* What you have to do:
Using the material below, tally each line with the string "character" and report only the total.

▼

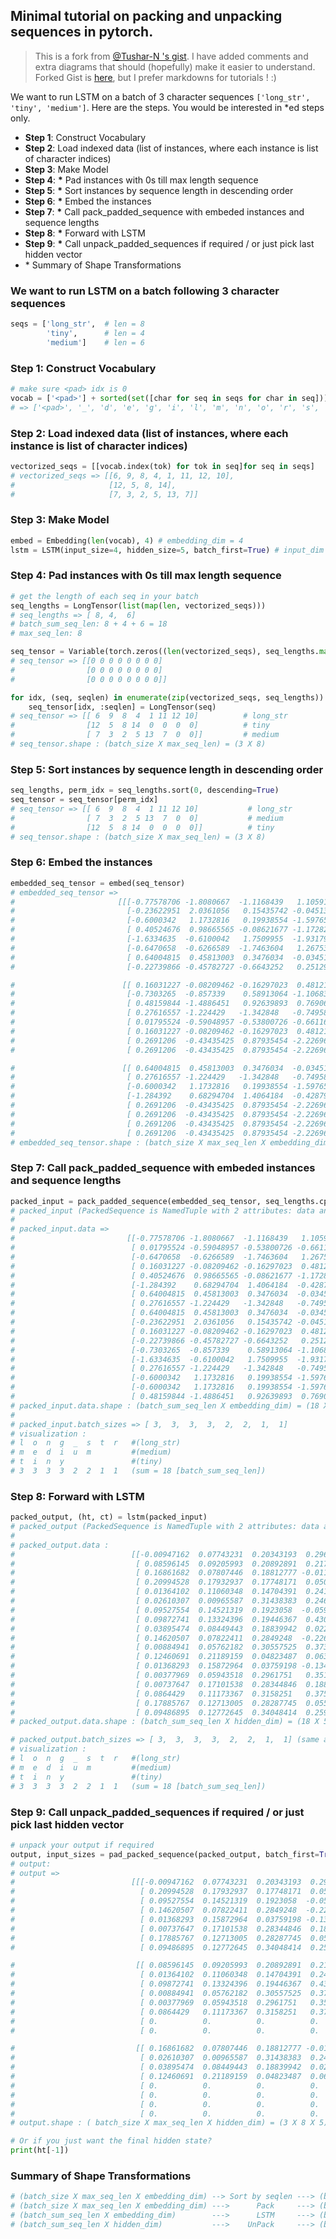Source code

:## Minimal tutorial on packing and unpacking sequences in pytorch.

> This is a fork from [@Tushar-N 's gist](https://gist.github.com/Tushar-N/dfca335e370a2bc3bc79876e6270099e). I have added comments and extra diagrams that should (hopefully) make it easier to understand. Forked Gist is [here](https://gist.github.com/HarshTrivedi/f4e7293e941b17d19058f6fb90ab0fec), but I prefer markdowns for tutorials ! :)

We want to run LSTM on a batch of 3 character sequences `['long_str', 'tiny', 'medium']`. Here are the steps. You would be interested in *ed steps only.
-    **Step 1**: Construct Vocabulary
-    **Step 2**: Load indexed data (list of instances, where each instance is list of character indices)
-    **Step 3**: Make Model
-    **Step 4**: **\*** Pad instances with 0s till max length sequence
-    **Step 5**: **\*** Sort instances by sequence length in descending order
-    **Step 6**: **\*** Embed the instances
-    **Step 7**: **\*** Call pack_padded_sequence with embeded instances and sequence lengths
-    **Step 8**: **\*** Forward with LSTM
-    **Step 9**: **\*** Call unpack_padded_sequences if required / or just pick last hidden vector
-    \* Summary of Shape Transformations

### We want to run LSTM on a batch following 3 character sequences

```python
seqs = ['long_str',  # len = 8
        'tiny',      # len = 4
        'medium']    # len = 6

```

### Step 1: Construct Vocabulary
```python
# make sure <pad> idx is 0
vocab = ['<pad>'] + sorted(set([char for seq in seqs for char in seq]))
# => ['<pad>', '_', 'd', 'e', 'g', 'i', 'l', 'm', 'n', 'o', 'r', 's', 't', 'u', 'y']
```

### Step 2: Load indexed data (list of instances, where each instance is list of character indices)
```python
vectorized_seqs = [[vocab.index(tok) for tok in seq]for seq in seqs]
# vectorized_seqs => [[6, 9, 8, 4, 1, 11, 12, 10],
#                     [12, 5, 8, 14],
#                     [7, 3, 2, 5, 13, 7]]
```

### Step 3: Make Model
```python
embed = Embedding(len(vocab), 4) # embedding_dim = 4
lstm = LSTM(input_size=4, hidden_size=5, batch_first=True) # input_dim = 4, hidden_dim = 5
```


### Step 4: Pad instances with 0s till max length sequence
```python
# get the length of each seq in your batch
seq_lengths = LongTensor(list(map(len, vectorized_seqs)))
# seq_lengths => [ 8, 4,  6]
# batch_sum_seq_len: 8 + 4 + 6 = 18
# max_seq_len: 8

seq_tensor = Variable(torch.zeros((len(vectorized_seqs), seq_lengths.max()))).long()
# seq_tensor => [[0 0 0 0 0 0 0 0]
#                [0 0 0 0 0 0 0 0]
#                [0 0 0 0 0 0 0 0]]

for idx, (seq, seqlen) in enumerate(zip(vectorized_seqs, seq_lengths)):
    seq_tensor[idx, :seqlen] = LongTensor(seq)
# seq_tensor => [[ 6  9  8  4  1 11 12 10]          # long_str
#                [12  5  8 14  0  0  0  0]          # tiny
#                [ 7  3  2  5 13  7  0  0]]         # medium
# seq_tensor.shape : (batch_size X max_seq_len) = (3 X 8)
```

### Step 5: Sort instances by sequence length in descending order
```python
seq_lengths, perm_idx = seq_lengths.sort(0, descending=True)
seq_tensor = seq_tensor[perm_idx]
# seq_tensor => [[ 6  9  8  4  1 11 12 10]           # long_str
#                [ 7  3  2  5 13  7  0  0]           # medium
#                [12  5  8 14  0  0  0  0]]          # tiny
# seq_tensor.shape : (batch_size X max_seq_len) = (3 X 8)
```

### Step 6: Embed the instances
```python
embedded_seq_tensor = embed(seq_tensor)
# embedded_seq_tensor =>
#                       [[[-0.77578706 -1.8080667  -1.1168439   1.1059115 ]     l
#                         [-0.23622951  2.0361056   0.15435742 -0.04513785]     o
#                         [-0.6000342   1.1732816   0.19938554 -1.5976517 ]     n
#                         [ 0.40524676  0.98665565 -0.08621677 -1.1728264 ]     g
#                         [-1.6334635  -0.6100042   1.7509955  -1.931793  ]     _
#                         [-0.6470658  -0.6266589  -1.7463604   1.2675372 ]     s
#                         [ 0.64004815  0.45813003  0.3476034  -0.03451729]     t
#                         [-0.22739866 -0.45782727 -0.6643252   0.25129375]]    r

#                        [[ 0.16031227 -0.08209462 -0.16297023  0.48121014]     m
#                         [-0.7303265  -0.857339    0.58913064 -1.1068314 ]     e
#                         [ 0.48159844 -1.4886451   0.92639893  0.76906884]     d
#                         [ 0.27616557 -1.224429   -1.342848   -0.7495876 ]     i
#                         [ 0.01795524 -0.59048957 -0.53800726 -0.6611691 ]     u
#                         [ 0.16031227 -0.08209462 -0.16297023  0.48121014]     m
#                         [ 0.2691206  -0.43435425  0.87935454 -2.2269666 ]     <pad>
#                         [ 0.2691206  -0.43435425  0.87935454 -2.2269666 ]]    <pad>

#                        [[ 0.64004815  0.45813003  0.3476034  -0.03451729]     t
#                         [ 0.27616557 -1.224429   -1.342848   -0.7495876 ]     i
#                         [-0.6000342   1.1732816   0.19938554 -1.5976517 ]     n
#                         [-1.284392    0.68294704  1.4064184  -0.42879772]     y
#                         [ 0.2691206  -0.43435425  0.87935454 -2.2269666 ]     <pad>
#                         [ 0.2691206  -0.43435425  0.87935454 -2.2269666 ]     <pad>
#                         [ 0.2691206  -0.43435425  0.87935454 -2.2269666 ]     <pad>
#                         [ 0.2691206  -0.43435425  0.87935454 -2.2269666 ]]]   <pad>
# embedded_seq_tensor.shape : (batch_size X max_seq_len X embedding_dim) = (3 X 8 X 4)

```

### Step 7: Call pack_padded_sequence with embeded instances and sequence lengths
```python
packed_input = pack_padded_sequence(embedded_seq_tensor, seq_lengths.cpu().numpy(), batch_first=True)
# packed_input (PackedSequence is NamedTuple with 2 attributes: data and batch_sizes
#
# packed_input.data =>
#                         [[-0.77578706 -1.8080667  -1.1168439   1.1059115 ]     l
#                          [ 0.01795524 -0.59048957 -0.53800726 -0.6611691 ]     m
#                          [-0.6470658  -0.6266589  -1.7463604   1.2675372 ]     t
#                          [ 0.16031227 -0.08209462 -0.16297023  0.48121014]     o
#                          [ 0.40524676  0.98665565 -0.08621677 -1.1728264 ]     e
#                          [-1.284392    0.68294704  1.4064184  -0.42879772]     i
#                          [ 0.64004815  0.45813003  0.3476034  -0.03451729]     n
#                          [ 0.27616557 -1.224429   -1.342848   -0.7495876 ]     d
#                          [ 0.64004815  0.45813003  0.3476034  -0.03451729]     n
#                          [-0.23622951  2.0361056   0.15435742 -0.04513785]     g
#                          [ 0.16031227 -0.08209462 -0.16297023  0.48121014]     i
#                          [-0.22739866 -0.45782727 -0.6643252   0.25129375]]    y
#                          [-0.7303265  -0.857339    0.58913064 -1.1068314 ]     _
#                          [-1.6334635  -0.6100042   1.7509955  -1.931793  ]     u
#                          [ 0.27616557 -1.224429   -1.342848   -0.7495876 ]     s
#                          [-0.6000342   1.1732816   0.19938554 -1.5976517 ]     m
#                          [-0.6000342   1.1732816   0.19938554 -1.5976517 ]     t
#                          [ 0.48159844 -1.4886451   0.92639893  0.76906884]     r
# packed_input.data.shape : (batch_sum_seq_len X embedding_dim) = (18 X 4)
#
# packed_input.batch_sizes => [ 3,  3,  3,  3,  2,  2,  1,  1]
# visualization :
# l  o  n  g  _  s  t  r   #(long_str)
# m  e  d  i  u  m         #(medium)
# t  i  n  y               #(tiny)
# 3  3  3  3  2  2  1  1   (sum = 18 [batch_sum_seq_len])
```

### Step 8: Forward with LSTM
```python
packed_output, (ht, ct) = lstm(packed_input)
# packed_output (PackedSequence is NamedTuple with 2 attributes: data and batch_sizes
#
# packed_output.data :
#                          [[-0.00947162  0.07743231  0.20343193  0.29611713  0.07992904]   l
#                           [ 0.08596145  0.09205993  0.20892891  0.21788561  0.00624391]   m
#                           [ 0.16861682  0.07807446  0.18812777 -0.01148055 -0.01091915]   t
#                           [ 0.20994528  0.17932937  0.17748171  0.05025435  0.15717036]   o
#                           [ 0.01364102  0.11060348  0.14704391  0.24145307  0.12879576]   e
#                           [ 0.02610307  0.00965587  0.31438383  0.246354    0.08276576]   i
#                           [ 0.09527554  0.14521319  0.1923058  -0.05925677  0.18633027]   n
#                           [ 0.09872741  0.13324396  0.19446367  0.4307988  -0.05149471]   d
#                           [ 0.03895474  0.08449443  0.18839942  0.02205326  0.23149511]   n
#                           [ 0.14620507  0.07822411  0.2849248  -0.22616537  0.15480657]   g
#                           [ 0.00884941  0.05762182  0.30557525  0.373712    0.08834908]   i
#                           [ 0.12460691  0.21189159  0.04823487  0.06384943  0.28563985]   y
#                           [ 0.01368293  0.15872964  0.03759198 -0.13403234  0.23890573]   _
#                           [ 0.00377969  0.05943518  0.2961751   0.35107893  0.15148178]   u
#                           [ 0.00737647  0.17101538  0.28344846  0.18878219  0.20339936]   s
#                           [ 0.0864429   0.11173367  0.3158251   0.37537992  0.11876849]   m
#                           [ 0.17885767  0.12713005  0.28287745  0.05562563  0.10871304]   t
#                           [ 0.09486895  0.12772645  0.34048414  0.25930756  0.12044918]]  r
# packed_output.data.shape : (batch_sum_seq_len X hidden_dim) = (18 X 5)

# packed_output.batch_sizes => [ 3,  3,  3,  3,  2,  2,  1,  1] (same as packed_input.batch_sizes)
# visualization :
# l  o  n  g  _  s  t  r   #(long_str)
# m  e  d  i  u  m         #(medium)
# t  i  n  y               #(tiny)
# 3  3  3  3  2  2  1  1   (sum = 18 [batch_sum_seq_len])
```

### Step 9: Call unpack_padded_sequences if required / or just pick last hidden vector

```python
# unpack your output if required
output, input_sizes = pad_packed_sequence(packed_output, batch_first=True)
# output:
# output =>
#                          [[[-0.00947162  0.07743231  0.20343193  0.29611713  0.07992904]   l
#                            [ 0.20994528  0.17932937  0.17748171  0.05025435  0.15717036]   o
#                            [ 0.09527554  0.14521319  0.1923058  -0.05925677  0.18633027]   n
#                            [ 0.14620507  0.07822411  0.2849248  -0.22616537  0.15480657]   g
#                            [ 0.01368293  0.15872964  0.03759198 -0.13403234  0.23890573]   _
#                            [ 0.00737647  0.17101538  0.28344846  0.18878219  0.20339936]   s
#                            [ 0.17885767  0.12713005  0.28287745  0.05562563  0.10871304]   t
#                            [ 0.09486895  0.12772645  0.34048414  0.25930756  0.12044918]]  r

#                           [[ 0.08596145  0.09205993  0.20892891  0.21788561  0.00624391]   m
#                            [ 0.01364102  0.11060348  0.14704391  0.24145307  0.12879576]   e
#                            [ 0.09872741  0.13324396  0.19446367  0.4307988  -0.05149471]   d
#                            [ 0.00884941  0.05762182  0.30557525  0.373712    0.08834908]   i
#                            [ 0.00377969  0.05943518  0.2961751   0.35107893  0.15148178]   u
#                            [ 0.0864429   0.11173367  0.3158251   0.37537992  0.11876849]   m
#                            [ 0.          0.          0.          0.          0.        ]   <pad>
#                            [ 0.          0.          0.          0.          0.        ]]  <pad>

#                           [[ 0.16861682  0.07807446  0.18812777 -0.01148055 -0.01091915]   t
#                            [ 0.02610307  0.00965587  0.31438383  0.246354    0.08276576]   i
#                            [ 0.03895474  0.08449443  0.18839942  0.02205326  0.23149511]   n
#                            [ 0.12460691  0.21189159  0.04823487  0.06384943  0.28563985]   y
#                            [ 0.          0.          0.          0.          0.        ]   <pad>
#                            [ 0.          0.          0.          0.          0.        ]   <pad>
#                            [ 0.          0.          0.          0.          0.        ]   <pad>
#                            [ 0.          0.          0.          0.          0.        ]]] <pad>
# output.shape : ( batch_size X max_seq_len X hidden_dim) = (3 X 8 X 5)

# Or if you just want the final hidden state?
print(ht[-1])
```


### Summary of Shape Transformations

```python
# (batch_size X max_seq_len X embedding_dim) --> Sort by seqlen ---> (batch_size X max_seq_len X embedding_dim)
# (batch_size X max_seq_len X embedding_dim) --->      Pack     ---> (batch_sum_seq_len X embedding_dim)
# (batch_sum_seq_len X embedding_dim)        --->      LSTM     ---> (batch_sum_seq_len X hidden_dim)
# (batch_sum_seq_len X hidden_dim)           --->    UnPack     ---> (batch_size X max_seq_len X hidden_dim)
```
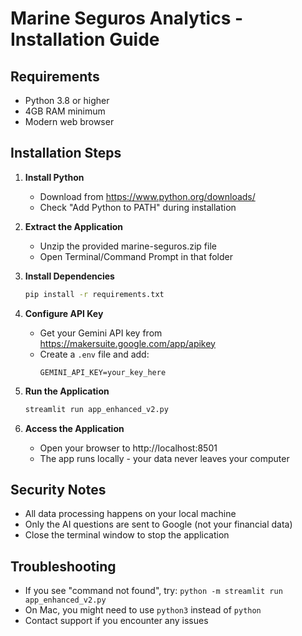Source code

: # Marine Seguros Analytics - Installation Guide

## Requirements
- Python 3.8 or higher
- 4GB RAM minimum
- Modern web browser

## Installation Steps

1. **Install Python**
   - Download from https://www.python.org/downloads/
   - Check "Add Python to PATH" during installation

2. **Extract the Application**
   - Unzip the provided marine-seguros.zip file
   - Open Terminal/Command Prompt in that folder

3. **Install Dependencies**
   ```bash
   pip install -r requirements.txt
   ```

4. **Configure API Key**
   - Get your Gemini API key from https://makersuite.google.com/app/apikey
   - Create a `.env` file and add:
     ```
     GEMINI_API_KEY=your_key_here
     ```

5. **Run the Application**
   ```bash
   streamlit run app_enhanced_v2.py
   ```

6. **Access the Application**
   - Open your browser to http://localhost:8501
   - The app runs locally - your data never leaves your computer

## Security Notes
- All data processing happens on your local machine
- Only the AI questions are sent to Google (not your financial data)
- Close the terminal window to stop the application

## Troubleshooting
- If you see "command not found", try: `python -m streamlit run app_enhanced_v2.py`
- On Mac, you might need to use `python3` instead of `python`
- Contact support if you encounter any issues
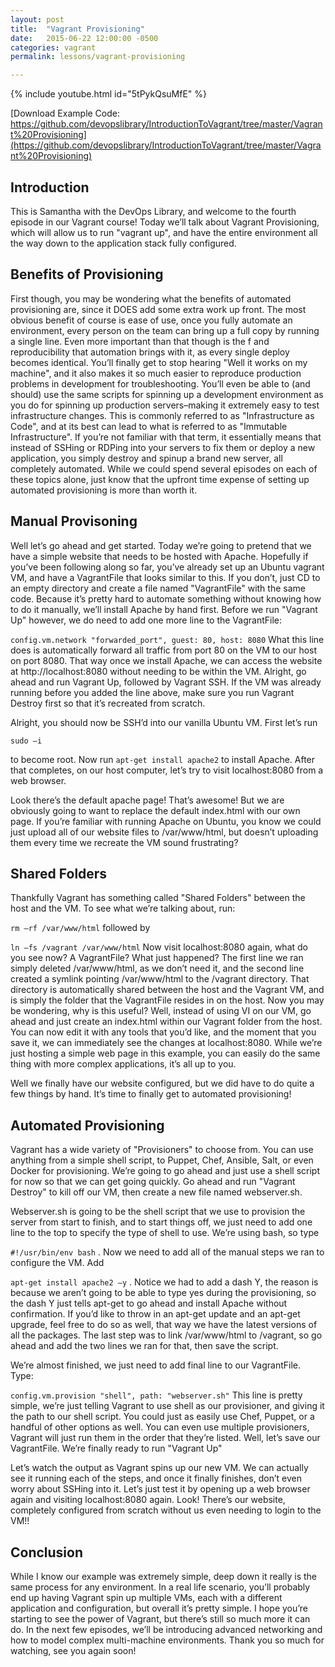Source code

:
 ```yaml
---
layout: post
title:  "Vagrant Provisioning"
date:   2015-06-22 12:00:00 -0500
categories: vagrant
permalink: lessons/vagrant-provisioning

---
```

{% include youtube.html id="5tPykQsuMfE" %}

[Download Example Code: https://github.com/devopslibrary/IntroductionToVagrant/tree/master/Vagrant%20Provisioning](https://github.com/devopslibrary/IntroductionToVagrant/tree/master/Vagrant%20Provisioning)

Introduction
------------
This is Samantha with the DevOps Library, and welcome to the fourth episode in our Vagrant course!  Today we’ll talk about Vagrant Provisioning, which will allow us to run "vagrant up", and have the entire environment all the way down to the application stack fully configured.

Benefits of Provisioning
------------------------
First though, you may be wondering what the benefits of automated provisioning are, since it DOES add some extra work up front.  The most obvious benefit of course is ease of use, once you fully automate an environment, every person on the team can bring up a full copy by running a single line.  Even more important than that though is the f and reproducibility that automation brings with it, as every single deploy becomes identical.  You’ll finally get to stop hearing "Well it works on my machine", and it also makes it so much easier to reproduce production problems in development for troubleshooting.  You’ll even be able to (and should) use the same scripts for spinning up a development environment as you do for spinning up production servers–making it extremely easy to test infrastructure changes.  This is commonly referred to as "Infrastructure as Code", and at its best can lead to what is referred to as "Immutable Infrastructure".  If you’re not familiar with that term, it essentially means that instead of SSHing or RDPing into your servers to fix them or deploy a new application, you simply destroy and spinup a brand new server, all completely automated.  While we could spend several episodes on each of these topics alone, just know that the upfront time expense of setting up automated provisioning is more than worth it.

Manual Provisoning
---------------
Well let’s go ahead and get started.  Today we’re going to pretend that we have a simple website that needs to be hosted with Apache.  Hopefully if you’ve been following along so far, you’ve already set up an Ubuntu vagrant VM, and have a VagrantFile that looks similar to this.  If you don’t, just CD to an empty directory and create a file named "VagrantFile" with the same code.  Because it’s pretty hard to automate something without knowing how to do it manually, we’ll install Apache by hand first.  Before we run "Vagrant Up" however, we do need to add one more line to the VagrantFile:

```config.vm.network "forwarded_port", guest: 80, host: 8080```
What this line does is automatically forward all traffic from port 80 on the VM to our host on port 8080. That way once we install Apache, we can access the website at http://localhost:8080 without needing to be within the VM.  Alright, go ahead and run Vagrant Up, followed by Vagrant SSH.  If the VM was already running before you added the line above, make sure you run Vagrant Destroy first so that it’s recreated from scratch.

Alright, you should now be SSH’d into our vanilla Ubuntu VM.  First let’s run

```sudo –i```

to become root.  Now run ```apt-get install apache2``` to install Apache.  After that completes, on our host computer, let’s try to visit localhost:8080 from a web browser.

Look there’s the default apache page!  That’s awesome!  But we are obviously going to want to replace the default index.html with our own page.  If you’re familiar with running Apache on Ubuntu, you know we could just upload all of our website files to /var/www/html, but doesn’t uploading them every time we recreate the VM sound frustrating?  

Shared Folders
--------------
Thankfully Vagrant has something called "Shared Folders" between the host and the VM.  To see what we’re talking about, run:

```rm –rf /var/www/html```
followed by

```ln –fs /vagrant /var/www/html```
Now visit localhost:8080 again, what do you see now?  A VagrantFile?  What just happened?  The first line we ran simply deleted /var/www/html, as we don’t need it, and the second line created a symlink pointing /var/www/html to the /vagrant directory.  That directory is automatically shared between the host and the Vagrant VM, and is simply the folder that the VagrantFile resides in on the host.  Now you may be wondering, why is this useful?  Well, instead of using VI on our VM, go ahead and just create an index.html within our Vagrant folder from the host.  You can now edit it with any tools that you’d like, and the moment that you save it, we can immediately see the changes at localhost:8080.  While we’re just hosting a simple web page in this example, you can easily do the same thing with more complex applications, it’s all up to you.

Well we finally have our website configured, but we did have to do quite a few things by hand.  It’s time to finally get to automated provisioning!

Automated Provisioning
----------------------
Vagrant has a wide variety of "Provisioners" to choose from.  You can use anything from a simple shell script, to Puppet, Chef, Ansible, Salt, or even Docker for provisioning.  We’re going to go ahead and just use a shell script for now so that we can get going quickly.  Go ahead and run "Vagrant Destroy" to kill off our VM, then create a new file named webserver.sh.

Webserver.sh is going to be the shell script that we use to provision the server from start to finish, and to start things off, we just need to add one line to the top to specify the type of shell to use.  We’re using bash, so type

```#!/usr/bin/env bash```
.  Now we need to add all of the manual steps we ran to configure the VM.  Add

```apt-get install apache2 –y```
.  Notice we had to add a dash Y, the reason is because we aren’t going to be able to type yes during the provisioning, so the dash Y just tells apt-get to go ahead and install Apache without confirmation.  If you’d like to throw in an apt-get update and an apt-get upgrade, feel free to do so as well, that way we have the latest versions of all the packages.  The last step was to link /var/www/html to /vagrant, so go ahead and add the two lines we ran for that, then save the script.

We’re almost finished, we just need to add final line to our VagrantFile.  Type:

```config.vm.provision "shell", path: "webserver.sh"```
This line is pretty simple, we’re just telling Vagrant to use shell as our provisioner, and giving it the path to our shell script.  You could just as easily use Chef, Puppet, or a handful of other options as well.  You can even use multiple provisioners, Vagrant will just run them in the order that they’re listed.  Well, let’s save our VagrantFile.  We’re finally ready to run "Vagrant Up"

Let’s watch the output as Vagrant spins up our new VM.  We can actually see it running each of the steps, and once it finally finishes, don’t even worry about SSHing into it.  Let’s just test it by opening up a web browser again and visiting localhost:8080 again.  Look!  There’s our website, completely configured from scratch without us even needing to login to the VM!!  

Conclusion
----------
While I know our example was extremely simple, deep down it really is the same process for any environment.  In a real life scenario, you’ll probably end up having Vagrant spin up multiple VMs, each with a different application and configuration, but overall it’s pretty simple.  I hope you’re starting to see the power of Vagrant, but there’s still so much more it can do.  In the next few episodes, we’ll be introducing advanced networking and how to model complex multi-machine environments.  Thank you so much for watching, see you again soon!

▲

* Solution to this problem:
4